#NatureZen: Let’s Talk About Sphex
Words and photos by Melissa McMasters
I’ll admit it: today’s look at the creatures of the Old Forest is a bit of an image rehab project. When most of us think about wasps, we think about the paper wasps that build their nests on our porches or right over our front doors. Or maybe we think about the yellowjackets who want to share our summer picnics. In those cases, our overlapping dwelling spaces can feel too close for comfort.
But the world of wasps is much wider than the ones we make an effort to avoid. Today we’re going to spotlight some common summer residents of the Old Forest, the thread-waisted wasps in the Sphecidae family. Here are some things they have in common:
- They’re named for the extra-skinny fronts of their abdomens.
- They’re solitary wasps, meaning they don’t live in big colonies like paper wasps and yellowjackets. They’re not aggressive and don’t defend their nests.
- Adults nectar on flowers, and many of them are excellent pollinators. They also hunt crickets, grasshoppers, spiders, and caterpillars, paralyzing them with their stingers. Those are placed in their nests to feed their young.
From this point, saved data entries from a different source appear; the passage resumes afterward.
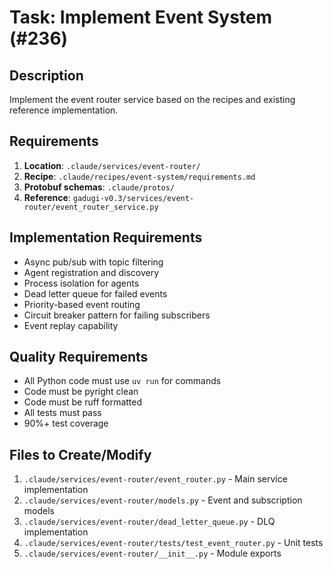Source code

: # Task: Implement Event System (#236)

## Description
Implement the event router service based on the recipes and existing reference implementation.

## Requirements
1. **Location**: `.claude/services/event-router/`
2. **Recipe**: `.claude/recipes/event-system/requirements.md`
3. **Protobuf schemas**: `.claude/protos/`
4. **Reference**: `gadugi-v0.3/services/event-router/event_router_service.py`

## Implementation Requirements
- Async pub/sub with topic filtering
- Agent registration and discovery
- Process isolation for agents
- Dead letter queue for failed events
- Priority-based event routing
- Circuit breaker pattern for failing subscribers
- Event replay capability

## Quality Requirements
- All Python code must use `uv run` for commands
- Code must be pyright clean
- Code must be ruff formatted
- All tests must pass
- 90%+ test coverage

## Files to Create/Modify
1. `.claude/services/event-router/event_router.py` - Main service implementation
2. `.claude/services/event-router/models.py` - Event and subscription models
3. `.claude/services/event-router/dead_letter_queue.py` - DLQ implementation
4. `.claude/services/event-router/tests/test_event_router.py` - Unit tests
5. `.claude/services/event-router/__init__.py` - Module exports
Our first thread-waisted wasp is the one I see the most in the Old Forest: Eremnophila aureonotata. “Aureonotata” means “gold-marked,” and you can see the shine on its face and thorax. Females dig burrows in the ground and provide their young with one large caterpillar to eat, usually a moth larva.
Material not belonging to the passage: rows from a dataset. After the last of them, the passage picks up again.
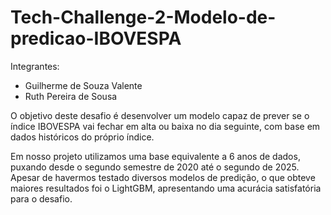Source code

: # Tech-Challenge-2-Modelo-de-predicao-IBOVESPA

Integrantes:
- Guilherme de Souza Valente
- Ruth Pereira de Sousa

O objetivo deste desafio é desenvolver um modelo capaz de prever se o índice IBOVESPA vai fechar em alta ou baixa no dia seguinte, com base em dados históricos do próprio índice.

Em nosso projeto utilizamos uma base equivalente a 6 anos de dados, puxando desde o segundo semestre de 2020 até o segundo de 2025. Apesar de havermos testado diversos modelos de predição, o que obteve maiores resultados foi o LightGBM, apresentando uma acurácia satisfatória para o desafio.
E. aureonotata looks superficially like the common blue mud-dauber. You’ve probably seen mud-dauber nests (they look like little mud balls, with holes where the adult wasps emerge), but those nests likely weren’t built by this species. They’re nest parasites, which means they steal the larvae of other daubers out of their nests and replace them with their own. They feed their young by sealing paralyzed spiders into the nest with mud, and they’re especially fond of black widows (free pest control for you!). They catch spiders via the sinister method of tapping on the web, which causes vibrations that make the spider think it’s trapped a meal…only to become one. Stone-cold.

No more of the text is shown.